I plan to modify MDSteer++ to incorporate the use of a MySQL database for data storage, so that not all data needs to be resident in memory. I plan to use the same data set used in [1], the Lahman baseball archive. I also plan to analyze runs of the software with and without the modifications, on data sets of different sizes, to see whether databases can buy us some scalability when we run into data sets that exhaust the available memory, and if so, what the costs of that scalability are and at what point the benefits of using a database outweigh the costs. In addition, I intend to use another larger data set, yet to be determined, which would exceed the memory capacity of a typical computer on which MDSteer++ would run.

The basic (empty) MDSteer++ main user interface window is shown below, next to an image from [1] that shows what the main window looks like when the program is running on a sample data set:

Scenario of Use

The use scenario will be the same as it currently is for MDSteer++. The user runs the MDSteer++ executable on a particular data set and then watches while the system places the points in the window in accordance with the algorithm. The system is interactive in that the user can click on a region of the MDSteer++ window to steer the computation in the direction that the user is interested in.

One additional feature is that there will be menu options provided to allow the user to obtain a data set from an existing database server and table or set of tables.

More information about the use of the system is available in the README file [2].

Proposed Implementation Approach

I plan to use the Qt library, which has a good MySQL implementation which should facilitate the development of the database code in MDSteer++. I have already gotten the system to run on the SuSE Linux machines in the terminal rooms (CS 106, CS 306) which I expect to use as my computing platform.

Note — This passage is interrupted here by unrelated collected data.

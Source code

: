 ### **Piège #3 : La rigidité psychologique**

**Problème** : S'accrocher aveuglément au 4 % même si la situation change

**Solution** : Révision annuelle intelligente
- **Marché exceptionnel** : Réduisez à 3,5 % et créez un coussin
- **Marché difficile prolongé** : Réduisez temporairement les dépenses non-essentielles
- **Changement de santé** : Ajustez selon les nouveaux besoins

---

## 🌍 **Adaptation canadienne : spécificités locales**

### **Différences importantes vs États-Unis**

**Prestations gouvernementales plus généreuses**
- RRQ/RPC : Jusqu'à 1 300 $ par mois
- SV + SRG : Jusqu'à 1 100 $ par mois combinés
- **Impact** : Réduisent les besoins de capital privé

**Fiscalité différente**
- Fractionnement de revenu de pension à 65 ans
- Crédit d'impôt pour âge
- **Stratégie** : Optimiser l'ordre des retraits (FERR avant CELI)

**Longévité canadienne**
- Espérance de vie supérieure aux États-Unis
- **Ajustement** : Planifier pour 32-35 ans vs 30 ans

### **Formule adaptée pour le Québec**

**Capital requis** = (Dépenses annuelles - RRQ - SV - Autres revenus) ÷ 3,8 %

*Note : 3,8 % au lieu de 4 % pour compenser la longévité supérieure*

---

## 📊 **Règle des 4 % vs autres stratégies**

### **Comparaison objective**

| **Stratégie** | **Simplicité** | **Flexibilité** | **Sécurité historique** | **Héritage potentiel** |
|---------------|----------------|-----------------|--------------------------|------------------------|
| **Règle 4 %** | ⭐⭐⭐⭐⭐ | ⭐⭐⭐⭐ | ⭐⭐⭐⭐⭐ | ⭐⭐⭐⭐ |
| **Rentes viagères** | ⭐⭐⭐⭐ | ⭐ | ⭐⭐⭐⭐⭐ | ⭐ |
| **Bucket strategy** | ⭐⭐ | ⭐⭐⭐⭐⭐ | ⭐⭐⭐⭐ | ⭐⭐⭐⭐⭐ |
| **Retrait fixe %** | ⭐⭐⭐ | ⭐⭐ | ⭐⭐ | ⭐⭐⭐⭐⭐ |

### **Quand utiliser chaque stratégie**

As MDSteer++ is written in C++, that is the language I will use as well.

Milestones

  1. Get MDSteer++ running under Linux. (Already done.)
  2. Obtain information on how to use MySQL (existing servers, databases?) in this computing environment.
  3. Learn MDSteer++ code base and make appropriate modifications.
  4. Run tests, gather data, and analyze results.
  5. (Outside the scope of the project for this class): Fold results into [1] and submit for publication.

References

  1. D. Westrom, T. Munzner, and M. Tory. Progressive Binning for Steerable Multidimensional Scaling. Unpublished, 2005.
  2. Authors Unspecified. A Guide to Using MDSteer++ Alpha Release (README file), Version 0.5, February 18th 2005.
  3. M. Williams and T. Munzner. Steerable, Progressive Multidimensional Scaling. In Proc. IEEE Symposium on Information Visualization, pages 57-64, 2004.
  4. F. Jourdan and G. Melançon. Multiscale hybrid MDS. In Intl. Conf. on Information Visualization (London), pages 338-393, 2004.